Я прекрасно понимаю людей, которых советская власть доводила до необходимости ей служить. На то были свои причины. Некоторым просто негде и не на что было жить. Как, например, моему другу Сереже Мохненко. Ведь каждому хотелось устроить свою жизнь, выбиться в люди. Они знали, что за преданное и угодливое служение могут получить от нее, скажем, квартиру. Собственно, это была максимальная доза чечевичной похлебки, которую предлагали большевики. Обычно они обходились более мелкими подачками в обмен за преданность и лизоблюдство.
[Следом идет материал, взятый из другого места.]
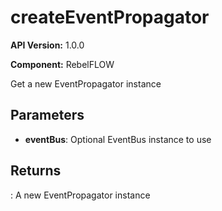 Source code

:# createEventPropagator

**API Version:** 1.0.0

**Component:** RebelFLOW

Get a new EventPropagator instance

## Parameters

- **eventBus**: Optional EventBus instance to use

## Returns

: A new EventPropagator instance

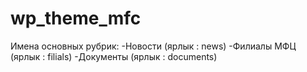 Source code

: # wp_theme_mfc
Имена основных рубрик:
-Новости (ярлык : news)
-Филиалы МФЦ (ярлык : filials)
-Документы (ярлык : documents) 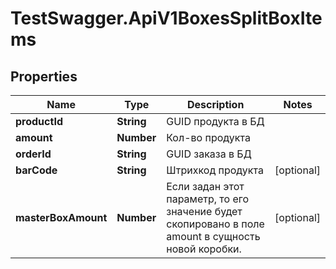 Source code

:# TestSwagger.ApiV1BoxesSplitBoxItems

## Properties

Name | Type | Description | Notes
------------ | ------------- | ------------- | -------------
**productId** | **String** | GUID продукта в БД | 
**amount** | **Number** | Кол-во продукта | 
**orderId** | **String** | GUID заказа в БД | 
**barCode** | **String** | Штрихкод продукта | [optional] 
**masterBoxAmount** | **Number** | Если задан этот параметр, то его значение будет скопировано в поле amount в сущность новой коробки. | [optional] 


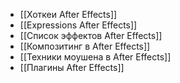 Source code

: - [[Хоткеи After Effects]]
- [[Expressions After Effects]]
- [[Список эффектов After Effects]]
- [[Композитинг в After Effects]]
- [[Техники моушена в After Effects]]
- [[Плагины After Effects]]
А таким, как мы с Левой, всегда было где жить. И с родителями все в порядке. Отсутствие должностного статуса компенсировалось значимостью отца и матери. Мы жили идеями «пьяного романтизма» и всячески культивировали этот образ жизни. Занимались наукой и своими делами. Ведь наука – это бешеный кайф. Ни на чем такого не словишь. И ни на ком. Мы могли себе позволить не зарабатывать поначалу денег, поскольку за нами был тыл. Вместо этого учились, книжки читали, жизнь прожигали. От ГБ прятались. И ощущали себя свободными людьми. Служить начальству никакого желания, естественно, не было. Мы презирали тех, кто делал это, тех, кто сам был начальником. В знак протеста радостно напивались, назло всей их системе. И это был протест не только против государственного строя и партийного режима, а, прежде всего, против всей их системы ценностей... Кроме того, мы так много пили еще и потому, что у нас не было никакой перспективы. Мы не могли сделать карьеру, не могли согласиться на должности. Я точно знал, что карьеры я не сделаю никакой, кроме научной. В лучшем случае мне удастся стать доктором наук. Хотя и это явилось чудом. Скажем, никому из моих коллег по клану в то время это не удавалось. Зато вся историко-партийная мешпуха становилась докторами наук, потому что лизала задницу начальству. Наш круг вел себя совершенно противоположным образом. Мы были обречены системой. Не вступали в партию, брезгливо от нее отстранялись. Это я с возрастом стал мягче, и начал с ними разговаривать. А раньше, как гласит народный фольклор, я бы с ними «срать не сел на одном гектаре». Ни за какие коврижки.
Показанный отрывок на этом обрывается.